This tool allows for grepping files in a set of Org directories,
formatting the results as a separate Org buffer. This buffer is
assorted with a few specific navigation commands so it works a bit
like M-x rgrep
. Optionally, the tool may simultaneously search
Unix mailboxes, Gnus mailgroups, or other textual files.
This tool has been developed on Linux, and likely requires a Unix-like system. Otherwise, one needs compatible find and grep tools, and a shell able to properly decipher the arguments and establish a pipe.
To install Org Grep, just copy org-grep.el
somewhere Emacs may find
it. Optionally, assign some key bindings to trigger the tool. For
one, I added these lines to my ~/.emacs
file:
(autoload 'org-grep "org-grep" nil t)
(define-key org-mode-map "\C-cng" 'org-grep-full)

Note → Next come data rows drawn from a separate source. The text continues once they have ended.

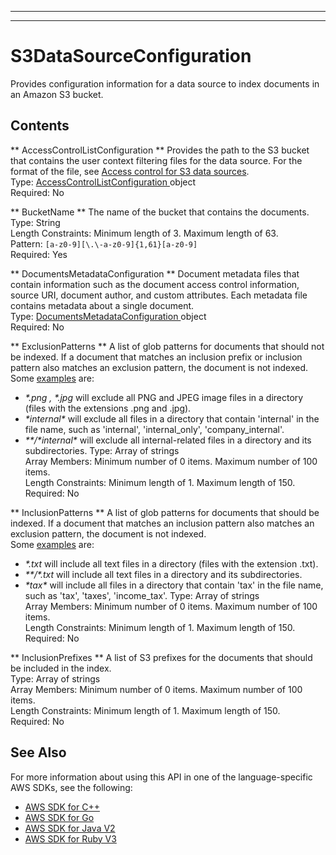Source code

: --------

--------

# S3DataSourceConfiguration<a name="API_S3DataSourceConfiguration"></a>

Provides configuration information for a data source to index documents in an Amazon S3 bucket\.

## Contents<a name="API_S3DataSourceConfiguration_Contents"></a>

 ** AccessControlListConfiguration **   <a name="Kendra-Type-S3DataSourceConfiguration-AccessControlListConfiguration"></a>
Provides the path to the S3 bucket that contains the user context filtering files for the data source\. For the format of the file, see [Access control for S3 data sources](https://docs.aws.amazon.com/kendra/latest/dg/s3-acl.html)\.  
Type: [ AccessControlListConfiguration ](API_AccessControlListConfiguration.md) object  
Required: No

 ** BucketName **   <a name="Kendra-Type-S3DataSourceConfiguration-BucketName"></a>
The name of the bucket that contains the documents\.  
Type: String  
Length Constraints: Minimum length of 3\. Maximum length of 63\.  
Pattern: `[a-z0-9][\.\-a-z0-9]{1,61}[a-z0-9]`   
Required: Yes

 ** DocumentsMetadataConfiguration **   <a name="Kendra-Type-S3DataSourceConfiguration-DocumentsMetadataConfiguration"></a>
Document metadata files that contain information such as the document access control information, source URI, document author, and custom attributes\. Each metadata file contains metadata about a single document\.  
Type: [ DocumentsMetadataConfiguration ](API_DocumentsMetadataConfiguration.md) object  
Required: No

 ** ExclusionPatterns **   <a name="Kendra-Type-S3DataSourceConfiguration-ExclusionPatterns"></a>
A list of glob patterns for documents that should not be indexed\. If a document that matches an inclusion prefix or inclusion pattern also matches an exclusion pattern, the document is not indexed\.  
Some [examples](https://docs.aws.amazon.com/cli/latest/reference/s3/#use-of-exclude-and-include-filters) are:  
+  *\*\.png , \*\.jpg* will exclude all PNG and JPEG image files in a directory \(files with the extensions \.png and \.jpg\)\.
+  *\*internal\** will exclude all files in a directory that contain 'internal' in the file name, such as 'internal', 'internal\_only', 'company\_internal'\.
+  *\*\*/\*internal\** will exclude all internal\-related files in a directory and its subdirectories\.
Type: Array of strings  
Array Members: Minimum number of 0 items\. Maximum number of 100 items\.  
Length Constraints: Minimum length of 1\. Maximum length of 150\.  
Required: No

 ** InclusionPatterns **   <a name="Kendra-Type-S3DataSourceConfiguration-InclusionPatterns"></a>
A list of glob patterns for documents that should be indexed\. If a document that matches an inclusion pattern also matches an exclusion pattern, the document is not indexed\.  
Some [examples](https://docs.aws.amazon.com/cli/latest/reference/s3/#use-of-exclude-and-include-filters) are:  
+  *\*\.txt* will include all text files in a directory \(files with the extension \.txt\)\.
+  *\*\*/\*\.txt* will include all text files in a directory and its subdirectories\.
+  *\*tax\** will include all files in a directory that contain 'tax' in the file name, such as 'tax', 'taxes', 'income\_tax'\.
Type: Array of strings  
Array Members: Minimum number of 0 items\. Maximum number of 100 items\.  
Length Constraints: Minimum length of 1\. Maximum length of 150\.  
Required: No

 ** InclusionPrefixes **   <a name="Kendra-Type-S3DataSourceConfiguration-InclusionPrefixes"></a>
A list of S3 prefixes for the documents that should be included in the index\.  
Type: Array of strings  
Array Members: Minimum number of 0 items\. Maximum number of 100 items\.  
Length Constraints: Minimum length of 1\. Maximum length of 150\.  
Required: No

## See Also<a name="API_S3DataSourceConfiguration_SeeAlso"></a>

For more information about using this API in one of the language\-specific AWS SDKs, see the following:
+  [ AWS SDK for C\+\+](https://docs.aws.amazon.com/goto/SdkForCpp/kendra-2019-02-03/S3DataSourceConfiguration) 
+  [ AWS SDK for Go](https://docs.aws.amazon.com/goto/SdkForGoV1/kendra-2019-02-03/S3DataSourceConfiguration) 
+  [ AWS SDK for Java V2](https://docs.aws.amazon.com/goto/SdkForJavaV2/kendra-2019-02-03/S3DataSourceConfiguration) 
+  [ AWS SDK for Ruby V3](https://docs.aws.amazon.com/goto/SdkForRubyV3/kendra-2019-02-03/S3DataSourceConfiguration)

(define-key org-mode-map "\C-cog" 'org-grep)
yet of course, one may choose any other key binding.
To use this tool, call M-x org-grep
or the keybinding put aside for
it, and reply to the prompt with a regular expression to search for.
Happily enough, Emacs and the grep command use rather similar syntax
for regular expressions. Be well aware that all currently opened
files in Emacs are automatically saved to disk before that command
gets executed.
If the command is given an prefix argument (that is, if C-u is given
immediately before the command), the user may interactively edit the
grep options. If the user did not configure org-grep-grep-options
otherwise, the default option is -i
, which ignores case differences
while searching. So, if you want to search strictly, use a prefix
argument and erase that -i
.
There is another command M-x org-grep-full
which also search Unix
mailboxes and Gnus mailgroups, given the user configured the
appropriate variables. The command is separate from M-x org-grep
command, giving more control to users who do not like the slowdown.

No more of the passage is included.